Mutations in STXBP1, encoding a presynaptic protein MUNC18-1, are associated with encephalopathy, developmental delay, intellectual disability and epilepsy. While neural networks are known to operate at a critical state in a healthy brain, network behavior during pathological epileptic states remains unclear. Examining activity in an epileptic brain, during periods between well-characterized hyper-synchronized ictal seizure events (i.e., interictal period), could provide a valuable step towards our overall understanding of networks that participate in generation of epileptic seizures. To study these networks in the context of STXBP1 mutations, we combine a larval zebrafish model of epilepsy with in vivo fast confocal calcium imaging and extracellular local field potential recordings to map network dynamics during interictal periods. We show that stxbp1b mutant larvae display transient periods of elevated activity among local clusters of interacting neurons. These events, termed network “cascades” were significantly larger in size and duration in mutant larvae.
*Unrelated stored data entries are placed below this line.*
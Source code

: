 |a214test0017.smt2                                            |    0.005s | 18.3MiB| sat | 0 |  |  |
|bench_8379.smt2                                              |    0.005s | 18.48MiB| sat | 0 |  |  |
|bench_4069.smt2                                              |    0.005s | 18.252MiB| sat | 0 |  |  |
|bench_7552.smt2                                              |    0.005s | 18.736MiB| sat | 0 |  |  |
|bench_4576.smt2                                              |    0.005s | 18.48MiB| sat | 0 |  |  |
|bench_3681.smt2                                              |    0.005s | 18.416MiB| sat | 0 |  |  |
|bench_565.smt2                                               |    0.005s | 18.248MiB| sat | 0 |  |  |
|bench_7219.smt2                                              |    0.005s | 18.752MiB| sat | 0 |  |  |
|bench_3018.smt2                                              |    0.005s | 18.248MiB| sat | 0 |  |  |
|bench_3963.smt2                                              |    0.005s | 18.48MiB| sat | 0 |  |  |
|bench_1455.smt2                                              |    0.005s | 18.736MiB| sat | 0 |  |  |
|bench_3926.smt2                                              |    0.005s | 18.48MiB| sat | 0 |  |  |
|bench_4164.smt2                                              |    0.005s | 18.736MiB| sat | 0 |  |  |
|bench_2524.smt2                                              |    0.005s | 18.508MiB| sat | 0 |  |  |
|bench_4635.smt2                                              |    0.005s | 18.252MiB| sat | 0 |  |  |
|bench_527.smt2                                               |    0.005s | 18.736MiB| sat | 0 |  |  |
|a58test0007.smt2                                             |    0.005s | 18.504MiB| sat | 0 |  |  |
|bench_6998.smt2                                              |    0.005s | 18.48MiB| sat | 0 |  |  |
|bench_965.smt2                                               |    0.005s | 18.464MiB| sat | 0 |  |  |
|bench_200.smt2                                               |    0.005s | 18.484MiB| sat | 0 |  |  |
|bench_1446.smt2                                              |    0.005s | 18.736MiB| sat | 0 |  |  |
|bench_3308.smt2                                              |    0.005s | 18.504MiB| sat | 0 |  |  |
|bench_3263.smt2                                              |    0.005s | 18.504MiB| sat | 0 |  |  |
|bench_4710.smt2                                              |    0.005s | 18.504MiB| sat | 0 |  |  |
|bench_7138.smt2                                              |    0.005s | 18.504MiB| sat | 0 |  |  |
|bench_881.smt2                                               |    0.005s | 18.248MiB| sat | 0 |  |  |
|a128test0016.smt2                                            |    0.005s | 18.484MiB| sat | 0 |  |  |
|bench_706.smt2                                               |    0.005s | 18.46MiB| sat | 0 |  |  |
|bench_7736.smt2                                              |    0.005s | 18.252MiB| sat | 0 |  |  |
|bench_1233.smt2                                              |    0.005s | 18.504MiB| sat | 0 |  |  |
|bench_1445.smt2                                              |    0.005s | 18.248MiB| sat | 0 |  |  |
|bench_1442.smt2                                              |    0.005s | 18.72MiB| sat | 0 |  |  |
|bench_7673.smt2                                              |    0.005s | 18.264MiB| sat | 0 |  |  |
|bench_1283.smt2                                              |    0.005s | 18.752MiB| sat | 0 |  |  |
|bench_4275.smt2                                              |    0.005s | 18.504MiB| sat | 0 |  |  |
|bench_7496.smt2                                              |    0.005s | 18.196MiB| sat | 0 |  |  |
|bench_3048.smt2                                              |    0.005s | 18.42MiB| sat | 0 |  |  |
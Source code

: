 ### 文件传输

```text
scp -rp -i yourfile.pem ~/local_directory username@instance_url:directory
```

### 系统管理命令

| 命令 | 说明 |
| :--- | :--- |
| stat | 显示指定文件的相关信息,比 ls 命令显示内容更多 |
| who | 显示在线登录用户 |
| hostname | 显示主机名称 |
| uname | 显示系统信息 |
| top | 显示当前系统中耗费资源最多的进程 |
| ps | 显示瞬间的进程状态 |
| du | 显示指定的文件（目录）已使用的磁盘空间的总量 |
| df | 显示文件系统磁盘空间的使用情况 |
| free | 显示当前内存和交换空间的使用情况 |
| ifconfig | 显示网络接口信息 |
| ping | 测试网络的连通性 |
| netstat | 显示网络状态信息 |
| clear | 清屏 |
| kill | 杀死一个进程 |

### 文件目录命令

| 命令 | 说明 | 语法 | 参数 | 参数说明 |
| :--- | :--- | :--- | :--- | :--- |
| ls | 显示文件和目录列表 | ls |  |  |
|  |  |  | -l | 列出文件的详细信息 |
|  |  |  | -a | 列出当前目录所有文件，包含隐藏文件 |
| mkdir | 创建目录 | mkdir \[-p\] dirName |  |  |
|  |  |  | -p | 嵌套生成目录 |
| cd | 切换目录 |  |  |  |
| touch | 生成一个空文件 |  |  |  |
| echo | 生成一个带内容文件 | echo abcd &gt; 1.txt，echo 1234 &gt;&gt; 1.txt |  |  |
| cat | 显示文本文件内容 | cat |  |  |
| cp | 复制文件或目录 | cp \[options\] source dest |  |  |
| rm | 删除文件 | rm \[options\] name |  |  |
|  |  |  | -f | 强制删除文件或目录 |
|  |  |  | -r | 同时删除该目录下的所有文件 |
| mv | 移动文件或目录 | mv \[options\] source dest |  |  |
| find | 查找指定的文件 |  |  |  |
At meso-scale resolution, cascades exhibit neurodevelopmental abnormalities in stxbp1b mutants and were sensitive to gap junction blockers. We also describe spontaneous hyper-synchronized neuronal ensembles at single-cell scale in these mutants. Our observation that fast calcium imaging can reveal a uniquely disordered brain state during periods between pathological seizure events is striking and represents a potential interictal biomarker.